Start of Given information
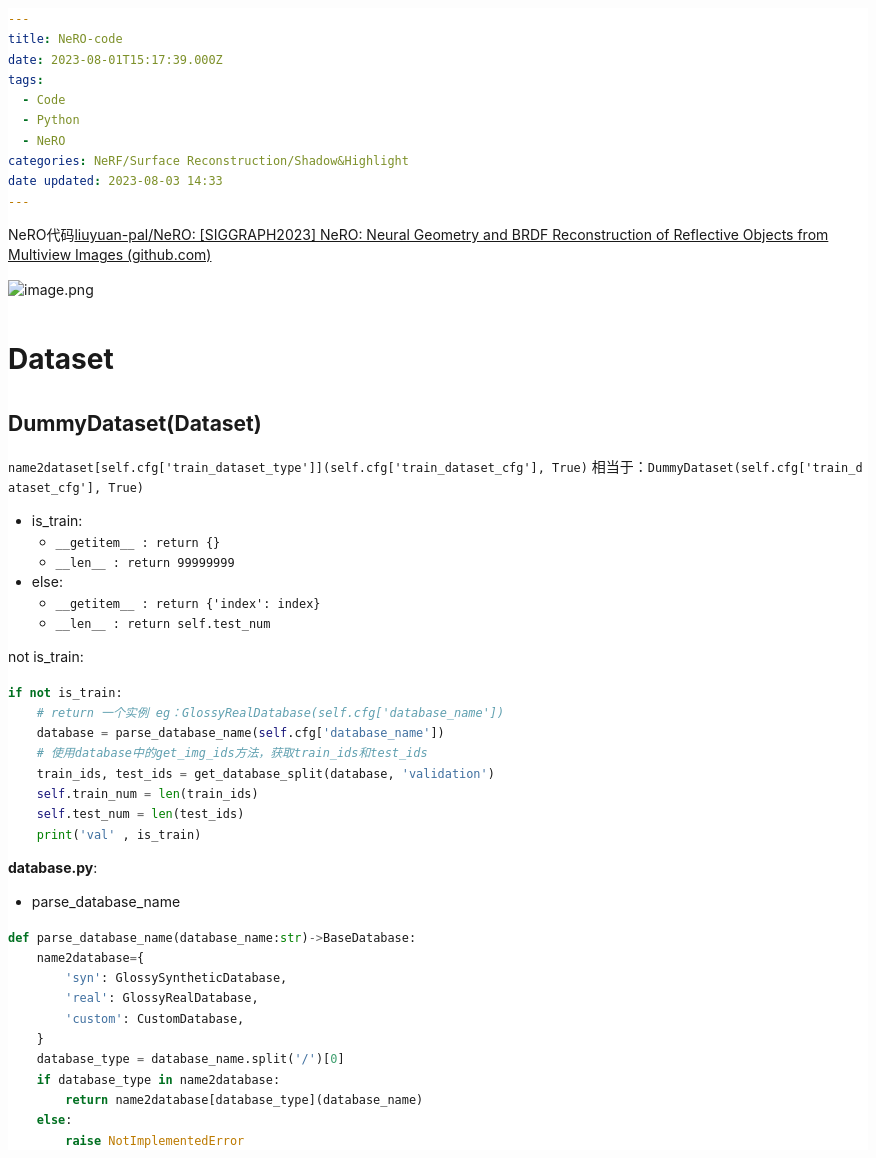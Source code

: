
 ```yaml
---
title: NeRO-code
date: 2023-08-01T15:17:39.000Z
tags:
  - Code
  - Python
  - NeRO
categories: NeRF/Surface Reconstruction/Shadow&Highlight
date updated: 2023-08-03 14:33
---
```


NeRO代码[liuyuan-pal/NeRO: [SIGGRAPH2023] NeRO: Neural Geometry and BRDF Reconstruction of Reflective Objects from Multiview Images (github.com)](https://github.com/liuyuan-pal/NeRO)

![image.png](https://raw.githubusercontent.com/qiyun71/Blog_images/main/pictures/20230728142918.png)



# Dataset

## DummyDataset(Dataset)

`name2dataset[self.cfg['train_dataset_type']](self.cfg['train_dataset_cfg'], True)`
相当于：`DummyDataset(self.cfg['train_dataset_cfg'], True)`

- is_train: 
    - `__getitem__ : return {}`
    - `__len__ : return 99999999` 
- else:
    - `__getitem__ : return {'index': index}`
    - `__len__ : return self.test_num` 

not is_train:
```python
if not is_train:
    # return 一个实例 eg：GlossyRealDatabase(self.cfg['database_name'])
    database = parse_database_name(self.cfg['database_name'])
    # 使用database中的get_img_ids方法，获取train_ids和test_ids
    train_ids, test_ids = get_database_split(database, 'validation')
    self.train_num = len(train_ids)
    self.test_num = len(test_ids)
    print('val' , is_train)
```

**database.py**:
- parse_database_name

```python
def parse_database_name(database_name:str)->BaseDatabase:
    name2database={
        'syn': GlossySyntheticDatabase,
        'real': GlossyRealDatabase,
        'custom': CustomDatabase,
    }
    database_type = database_name.split('/')[0]
    if database_type in name2database:
        return name2database[database_type](database_name)
    else:
        raise NotImplementedError
```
End of Given information
**What is being asked**
All entries, top to bottom, should be retyped exactly; the pictures should not be.

**Result**
Source code

:
 ```yaml
---
title: NeRO-code
date: 2023-08-01T15:17:39.000Z
tags:
  - Code
  - Python
  - NeRO
categories: NeRF/Surface Reconstruction/Shadow&Highlight
date updated: 2023-08-03 14:33
---
```


NeRO代码[liuyuan-pal/NeRO: [SIGGRAPH2023] NeRO: Neural Geometry and BRDF Reconstruction of Reflective Objects from Multiview Images (github.com)](https://github.com/liuyuan-pal/NeRO)

![image.png](https://raw.githubusercontent.com/qiyun71/Blog_images/main/pictures/20230728142918.png)



# Dataset

## DummyDataset(Dataset)

`name2dataset[self.cfg['train_dataset_type']](self.cfg['train_dataset_cfg'], True)`
相当于：`DummyDataset(self.cfg['train_dataset_cfg'], True)`

- is_train: 
    - `__getitem__ : return {}`
    - `__len__ : return 99999999` 
- else:
    - `__getitem__ : return {'index': index}`
    - `__len__ : return self.test_num` 

not is_train:
```python
if not is_train:
    # return 一个实例 eg：GlossyRealDatabase(self.cfg['database_name'])
    database = parse_database_name(self.cfg['database_name'])
    # 使用database中的get_img_ids方法，获取train_ids和test_ids
    train_ids, test_ids = get_database_split(database, 'validation')
    self.train_num = len(train_ids)
    self.test_num = len(test_ids)
    print('val' , is_train)
```

**database.py**:
- parse_database_name

```python
def parse_database_name(database_name:str)->BaseDatabase:
    name2database={
        'syn': GlossySyntheticDatabase,
        'real': GlossyRealDatabase,
        'custom': CustomDatabase,
    }
    database_type = database_name.split('/')[0]
    if database_type in name2database:
        return name2database[database_type](database_name)
    else:
        raise NotImplementedError
```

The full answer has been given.